I mentioned a few posts ago that I am moving at the end of this month. I was allowed to go ahead and take some stuff to put in storage at the new place and I took a little walk around the property and took some pictures:
The back of the house is on the left and the front is on the right. Nothing fancy, just a cute, simple, cozy little home. It's been remodeled and decorated nicely and the best part about it is NO STAIRS! With my knee issues, that's a HUGE advantage.
But the best part about it is that it sits on three wooded acres with no close neighbors and it's VERY private! I am considering getting a hot tub for the back! There will definitely be some bonfire parties and I'm looking forward to cutting some trails through the woods. I'm NOT looking forward to cutting the grass and have been advised to get a goat! No, thanks! I will either deal with cutting the yard or hire it out. I haven't decided yet.

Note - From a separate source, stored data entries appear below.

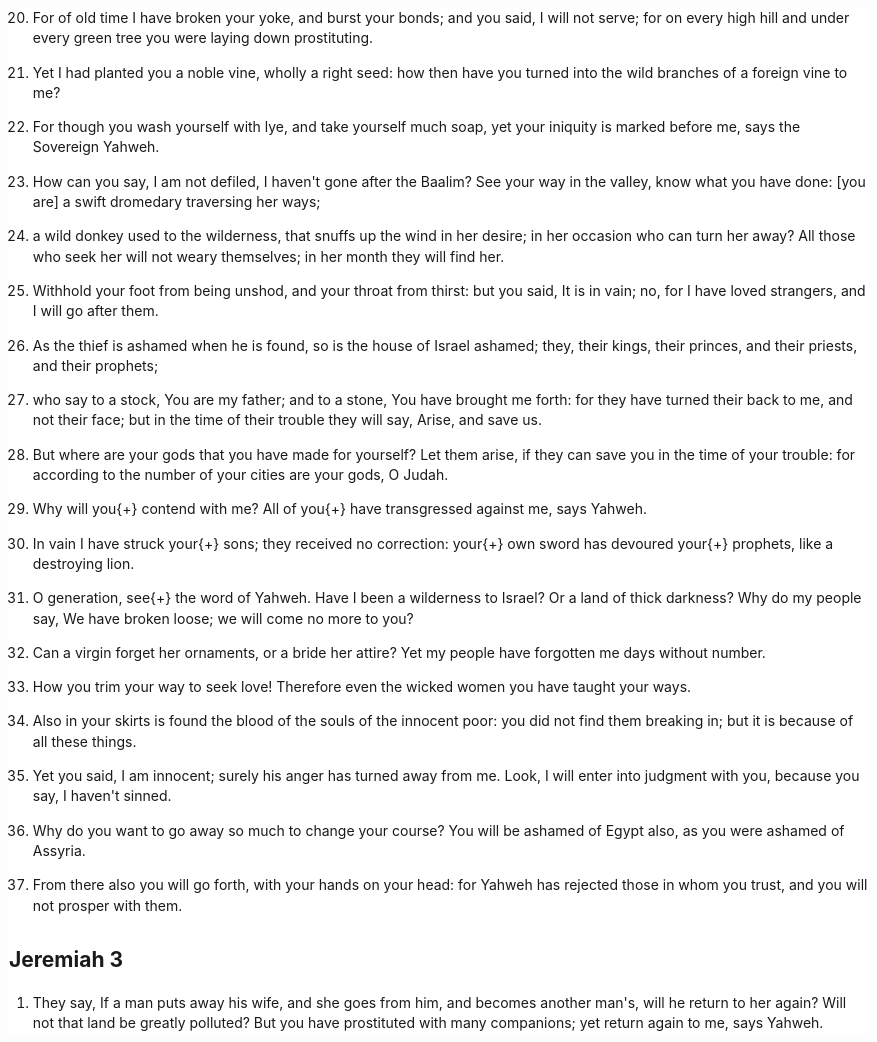 20. For of old time I have broken your yoke, and burst your bonds; and you said, I will not serve; for on every high hill and under every green tree you were laying down prostituting.

21. Yet I had planted you a noble vine, wholly a right seed: how then have you turned into the wild branches of a foreign vine to me?

22. For though you wash yourself with lye, and take yourself much soap, yet your iniquity is marked before me, says the Sovereign Yahweh.

23. How can you say, I am not defiled, I haven't gone after the Baalim? See your way in the valley, know what you have done: [you are] a swift dromedary traversing her ways;

24. a wild donkey used to the wilderness, that snuffs up the wind in her desire; in her occasion who can turn her away? All those who seek her will not weary themselves; in her month they will find her.

25. Withhold your foot from being unshod, and your throat from thirst: but you said, It is in vain; no, for I have loved strangers, and I will go after them.

26. As the thief is ashamed when he is found, so is the house of Israel ashamed; they, their kings, their princes, and their priests, and their prophets;

27. who say to a stock, You are my father; and to a stone, You have brought me forth: for they have turned their back to me, and not their face; but in the time of their trouble they will say, Arise, and save us.

28. But where are your gods that you have made for yourself? Let them arise, if they can save you in the time of your trouble: for according to the number of your cities are your gods, O Judah.

29. Why will you{+} contend with me? All of you{+} have transgressed against me, says Yahweh.

30. In vain I have struck your{+} sons; they received no correction: your{+} own sword has devoured your{+} prophets, like a destroying lion.

31. O generation, see{+} the word of Yahweh. Have I been a wilderness to Israel? Or a land of thick darkness? Why do my people say, We have broken loose; we will come no more to you?

32. Can a virgin forget her ornaments, or a bride her attire? Yet my people have forgotten me days without number.

33. How you trim your way to seek love! Therefore even the wicked women you have taught your ways.

34. Also in your skirts is found the blood of the souls of the innocent poor: you did not find them breaking in; but it is because of all these things.

35. Yet you said, I am innocent; surely his anger has turned away from me. Look, I will enter into judgment with you, because you say, I haven't sinned.

36. Why do you want to go away so much to change your course? You will be ashamed of Egypt also, as you were ashamed of Assyria.

37. From there also you will go forth, with your hands on your head: for Yahweh has rejected those in whom you trust, and you will not prosper with them.

## Jeremiah 3

1. They say, If a man puts away his wife, and she goes from him, and becomes another man's, will he return to her again? Will not that land be greatly polluted? But you have prostituted with many companions; yet return again to me, says Yahweh.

Some views....#countrylife
Yes, that's a chicken coop! The previous residents had chickens and no, I'm not planning on it. Birds scare me in the first place. But I really wouldn't have time to take care of them. And I'm not so hard up I can't afford eggs at the grocery store! I have friends that raise chickens as a hobby and I think that's great--everyone should do something that makes them happy. But I'll stick with just a dog for now. If the property wasn't wooded, I might consider a horse. But I digress.
I never thought I would move further out. This city girl expected to be finding a loft downtown. But I'm excited about this move. It's not too far from the interstate or other civilization so I think I'll be fine. Change is often scary but sometimes, if you're brave enough, it can be exciting and positive!